Directed by: Frank Oz

Starring: Nicole Kidman, Bette Midler, Matthew Broderick, Christopher Walken, Glenn Close, Jon Lovitz and Roger Bart

Rating: PG-13 (for sexual innuendo, thematic material and adult language)

Best suited for: Reminiscing male chauvinists

Least suited for: Thriller fans, parody fans, black comedy fans, speculative fiction fans (this film caters to none of the above)

Acorn’s Rating Guide:

In "The Stepford Wives," hard-driven TV exec Joanna (Nicole Kidman) is abruptly canned by her network and suffers a nervous breakdown. Her meek, dutiful husband (Matthew Broderick) moves the family from Manhattan to the sublime Connecticut countryside in an attempt to salvage both his wife’s health and their sputtering marriage.
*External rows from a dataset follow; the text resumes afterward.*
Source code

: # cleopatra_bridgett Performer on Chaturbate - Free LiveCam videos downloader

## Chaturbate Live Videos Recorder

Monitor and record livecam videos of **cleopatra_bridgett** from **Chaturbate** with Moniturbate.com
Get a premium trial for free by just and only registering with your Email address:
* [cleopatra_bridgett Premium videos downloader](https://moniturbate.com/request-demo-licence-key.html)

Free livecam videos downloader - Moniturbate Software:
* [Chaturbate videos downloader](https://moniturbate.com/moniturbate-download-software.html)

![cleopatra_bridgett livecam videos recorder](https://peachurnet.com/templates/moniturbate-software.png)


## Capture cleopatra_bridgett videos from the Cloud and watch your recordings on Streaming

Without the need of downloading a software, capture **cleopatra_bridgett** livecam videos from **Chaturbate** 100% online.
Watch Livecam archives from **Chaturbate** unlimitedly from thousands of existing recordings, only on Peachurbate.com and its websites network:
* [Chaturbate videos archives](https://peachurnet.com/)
They hope to find Zen amid the splendid mansions and rolling green hills of Stepford.

Barely settled, Joanna begins to realize that something’s not quite right in the new neighborhood. The local housewives are all blissfully perfect—or are they simply a distorted reflection of Joanna’s paranoid, somewhat delusional imagination?

Stepford’s other recent arrivals, Bobbie and Roger (Bette Midler and Roger Bart), are blatantly odd-ball, and Joanna finds solace in their company—until they also succumb to the bland, cookie-cutter persona of "Stepford perfection." Soon, Joanna finds herself alone in a suburban nightmare (the perfect cupcake, the perfect picnic—gasp!) that everyone, including her husband, believes ideal.
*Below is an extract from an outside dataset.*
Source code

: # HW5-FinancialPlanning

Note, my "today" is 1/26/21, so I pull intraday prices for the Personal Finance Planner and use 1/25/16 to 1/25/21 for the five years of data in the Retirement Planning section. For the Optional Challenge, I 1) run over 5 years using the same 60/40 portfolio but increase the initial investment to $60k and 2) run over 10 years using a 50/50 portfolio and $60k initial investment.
One can almost hear the Tupperware burp a mile away.

Filmgoers are either aware of the original "Stepford Wives" or else not—and this updated rendition fails for both parties. If you’re unfamiliar with the 1975 film, you’ll find this version moving far too quickly and missing too many pieces to fully engage your attention. Director Frank Oz assumes you’re aware of the original’s premise—just who (or what) are the Stepford wives? If you don’t have a clue, then you’ll miss much of what is supposed to pass as parody this time around.

The newest "Stepford" contains almost no suspense—numerous suspicions, realizations and coincidences fall quickly into place. The film begins well (reminiscent of 1976’s savvy, media-bashing "Network"), but the similarity fades. "The Stepford Wives" doesn’t know if it’s black comedy or campy sci-fi thriller or twisted social commentary. I’m not even sure if it cares.
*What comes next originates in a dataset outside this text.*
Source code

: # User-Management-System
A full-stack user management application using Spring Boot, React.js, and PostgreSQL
The normally dexterous Oz seems lost in the material here. Rumors of problems plaguing production and of a last-minute editing frenzy—not a good sign—seem evident in the finished product. "The Stepford Wives" suffers greatly from a lack of continuity. Several preposterously coincidental moments (Broderick’s fumbling successfully at each wife’s digital "termination" panel, for instance) signal a weak script. There are also highly inexplicable elements. Hey, if your kingdom depended upon some squirrelly new neighbor obeying orders, following protocol, pushing all the right buttons, would you give him free reign? Unattended? Unobserved?

I think not.

For those familiar with the original version, you might remember a dark and somewhat soap-operatic cautionary tale (sort of faux-horror) of sexual equality—a typical guy’s knee-jerk reaction to the burgeoning women’s liberation movement. ("The Handmaid’s Tale" was a similarly sinister vision of womankind’s future.) In the ’70s, the "Betty Crocker" stereotype of a suburban housewife seemed a curse to some, a salve to others. These days the illusion just seems ancient.

Some viewers might even find this remake mildly offensive in its attempt to initiate cheap laughs instead of reevaluating the testosterone-driven premise of producing the "perfect" spouse. "The Stepford Wives" could be construed as a giddily obscene gesture directed at the sexual revolution’s unachieved goals.

Ouch.

Two notes of minor interest:

1. The opening credit sequence is as good as any I’ve seen recently—a montage of film clips depicting the American housewife’s love affair (circa 1950) with the modern kitchen appliance. Should the Oscars inaugurate an award in this category, "Stepford" would, in this case, have my vote. 2. Rarely have I been so aware of a film’s attempt to make a quick buck. The perfectly framed Alpha-Bits box in the supermarket scene, for instance. Not since the perfectly framed Coke can in the abysmal "Leonard, Part 6" has product placement been so tactlessly, in-your-face apparent. Can we spell SUCKER in our cereal bowl tomorrow morning?

In a nutshell: "The Stepford Wives" is one film that did not need a makeover. Some may find its lame attempt at parody worth a chuckle or two (there were a couple of decent laughs), but its pointless core lacks suspense and believability. Rabid editing butchered what might have been even a halfway decent effort, and, frankly, only those with a passing interest in the generation-old original may find the film worth a glance, if only for old time’s sake.